Jake had just always wanted to keep his family private, it was how he protected them. Despite her wanting to get to know his coworkers, she respected her husband and understood where he was coming from. So his sudden confession confused her.
Jake sighed and held his wife’s hands. “I know, I know. I’ve always wanted to keep you and the kids private. But we could’ve lost Grayson today… We were having an emergency and you couldn’t get a hold of me or Javy. Then you apologized for coming to base to get me, you shouldn’t have to do that. Javy kinda knocked some sense into me earlier, said that the squad was worried when I left. A hoard of text on my phone confirmed that.” He took a deep breath.
“I want you and the kids to be able to lean on anyone on that team. I’ve trusted this team more than any other squadron I’ve been on.” “That’s saying something.” Jake chuckled, “Damn straight it is.”
He sighed, “I realized that if we had lost-” Emotion lumped in his throat. “If this had turned out any other way, they would have no idea that anything was wrong or why I wasn’t at work or why I was a bigger asshole than normal. I couldn’t mourn properly, because they would have no idea. And if I were to burn in…” He trailed off, but she knew what he was saying.
“So, I want you to meet them. I want them to get to know the kids. I want them to come to Grayson and Kennedy’s games.
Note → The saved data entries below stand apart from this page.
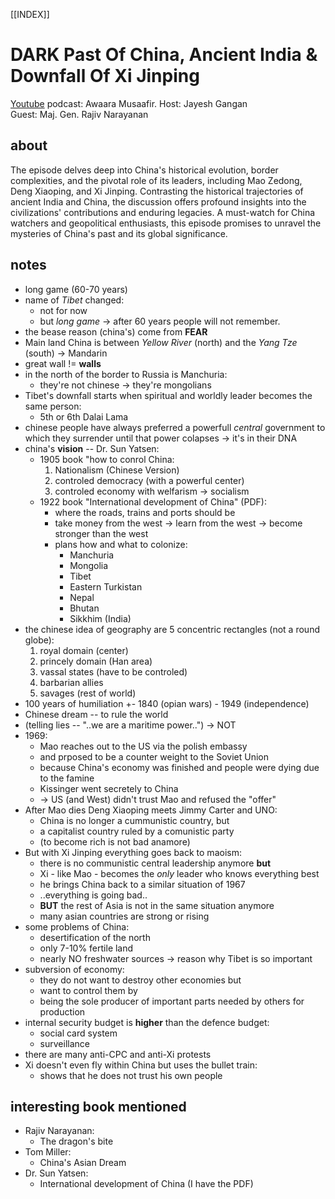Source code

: [[INDEX]]  

# DARK Past Of China, Ancient India & Downfall Of Xi Jinping  
[Youtube](https://www.youtube.com/watch?v=Gs6nV6TQSak&t=1024s) podcast: Awaara Musaafir. 
Host: Jayesh Gangan  
Guest: Maj. Gen. Rajiv Narayanan  

## about  
The episode delves deep into China's historical evolution, border complexities, 
and the pivotal role of its leaders, including Mao Zedong, Deng Xiaoping, and Xi Jinping. 
Contrasting the historical trajectories of ancient India and China, the discussion 
offers profound insights into the civilizations' contributions and enduring legacies. 
A must-watch for China watchers and geopolitical enthusiasts, this episode promises 
to unravel the mysteries of China's past and its global significance.  

## notes  
- long game (60-70 years)
- name of *Tibet* changed:
    - not for now
    - but *long game* -> after 60 years people will not remember.
- the bease reason (china's) come from **FEAR**
- Main land China is between *Yellow River* (north) and the *Yang Tze* (south) -> Mandarin
- great wall != **walls**
- in the north of the border to Russia is Manchuria:
    - they're not chinese -> they're mongolians
- Tibet's downfall starts when spiritual and worldly leader becomes the same person:
    - 5th or 6th Dalai Lama
- chinese people have always preferred a powerfull *central* government to which 
  they surrender until that power colapses -> it's in their DNA
- china's **vision** -- Dr. Sun Yatsen:
    - 1905 book "how to conrol China:
        1. Nationalism (Chinese Version)
        2. controled democracy (with a powerful center)
        3. controled economy with welfarism -> socialism
    - 1922 book "International development of China" (PDF):
        - where the roads, trains and ports should be
        - take money from the west -> learn from the west -> become stronger than the west
        - plans how and what to colonize:
            - Manchuria
            - Mongolia
            - Tibet
            - Eastern Turkistan
            - Nepal
            - Bhutan
            - Sikkhim (India)
- the chinese idea of geography are 5 concentric rectangles (not a round globe):
    1. royal domain (center)
    2. princely domain (Han area)
    3. vassal states (have to be controled)
    4. barbarian allies
    5. savages (rest of world)
- 100 years of humiliation +- 1840 (opian wars) - 1949 (independence)
- Chinese dream -- to rule the world
- (telling lies -- "..we are a maritime power..") -> NOT
- 1969:
    - Mao reaches out to the US via the polish embassy
    - and prposed to be a counter weight to the Soviet Union
    - because China's economy was finished and people were dying due to the famine
    - Kissinger went secretely to China
    - -> US (and West) didn't trust Mao and refused the "offer"
- After Mao dies Deng Xiaoping meets Jimmy Carter and UNO:
    - China is no longer a cummunistic country, but
    - a capitalist country ruled by a comunistic party
    - (to become rich is not bad anamore)
- But with Xi Jinping everything goes back to maoism:
    - there is no communistic central leadership anymore **but**
    - Xi - like Mao - becomes the *only* leader who knows everything best
    - he brings China back to a similar situation of 1967
    - ..everything is going bad..
    - **BUT** the rest of Asia is not in the same situation anymore
    - many asian countries are strong or rising
- some problems of China:
    - desertification of the north
    - only 7-10% fertile land
    - nearly NO freshwater sources -> reason why Tibet is so important
- subversion of economy:
    - they do not want to destroy other economies but
    - want to control them by
    - being the sole producer of important parts needed by others for production
- internal security budget is **higher** than the defence budget:
    - social card system
    - surveillance
- there are many anti-CPC and anti-Xi protests
- Xi doesn't even fly within China but uses the bullet train:
    - shows that he does not trust his own people

## interesting book mentioned  
- Rajiv Narayanan:
    - The dragon's bite
- Tom Miller:
    - China's Asian Dream
- Dr. Sun Yatsen:
    - International development of China (I have the PDF)


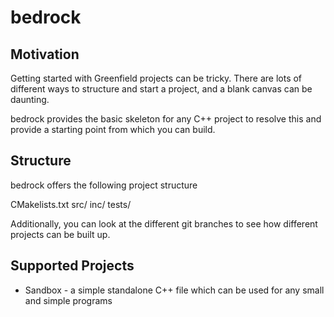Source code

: # bedrock

## Motivation 
Getting started with Greenfield projects can be tricky.
There are lots of different ways to structure and start a project, and a blank canvas can be daunting. 

bedrock provides the basic skeleton for any C++ project to resolve this and provide a starting point 
from which you can build. 

## Structure 
bedrock offers the following project structure

CMakelists.txt
src/
inc/
tests/

Additionally, you can look at the different git branches to see how different projects can be built up. 

## Supported Projects

* Sandbox - a simple standalone C++ file which can be used for any small and simple programs

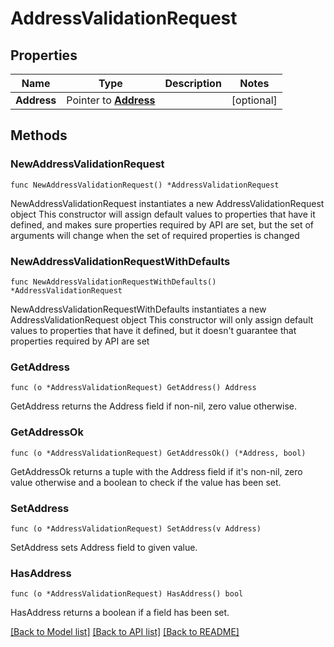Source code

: # AddressValidationRequest

## Properties

Name | Type | Description | Notes
------------ | ------------- | ------------- | -------------
**Address** | Pointer to [**Address**](Address.md) |  | [optional] 

## Methods

### NewAddressValidationRequest

`func NewAddressValidationRequest() *AddressValidationRequest`

NewAddressValidationRequest instantiates a new AddressValidationRequest object
This constructor will assign default values to properties that have it defined,
and makes sure properties required by API are set, but the set of arguments
will change when the set of required properties is changed

### NewAddressValidationRequestWithDefaults

`func NewAddressValidationRequestWithDefaults() *AddressValidationRequest`

NewAddressValidationRequestWithDefaults instantiates a new AddressValidationRequest object
This constructor will only assign default values to properties that have it defined,
but it doesn't guarantee that properties required by API are set

### GetAddress

`func (o *AddressValidationRequest) GetAddress() Address`

GetAddress returns the Address field if non-nil, zero value otherwise.

### GetAddressOk

`func (o *AddressValidationRequest) GetAddressOk() (*Address, bool)`

GetAddressOk returns a tuple with the Address field if it's non-nil, zero value otherwise
and a boolean to check if the value has been set.

### SetAddress

`func (o *AddressValidationRequest) SetAddress(v Address)`

SetAddress sets Address field to given value.

### HasAddress

`func (o *AddressValidationRequest) HasAddress() bool`

HasAddress returns a boolean if a field has been set.


[[Back to Model list]](../README.md#documentation-for-models) [[Back to API list]](../README.md#documentation-for-api-endpoints) [[Back to README]](../README.md)


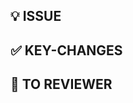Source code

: ## 💡 ISSUE
<!-- 연관 이슈 번호 EX) #이슈번호 및 기능/수정 이유 요약 -->

## ✅ KEY-CHANGES
<!-- 작업내용 설명 -->

## 💬 TO REVIEWER
<!-- 참고사항 설명 -->
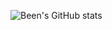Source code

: ![Been's GitHub stats](https://github-readme-stats.vercel.app/api?username=Been101&show_icons=true&theme=jolly)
I want to expand the family, bring in a few strays.”
Y/N laughed, “Don’t let the princess hear you say that, she’ll think we’re getting a puppy.” Jake chuckled and kissed her knuckles, leaning his forehead on hers. “What do you say, my Queen?”
She nodded against him, “Let’s do it. But can it wait until we have Grayson at home? I’d hate for their first meeting to be in the hospital.” Jake nodded and kissed her forehead, “Of course, baby. Gives me time to drop subtle hints.”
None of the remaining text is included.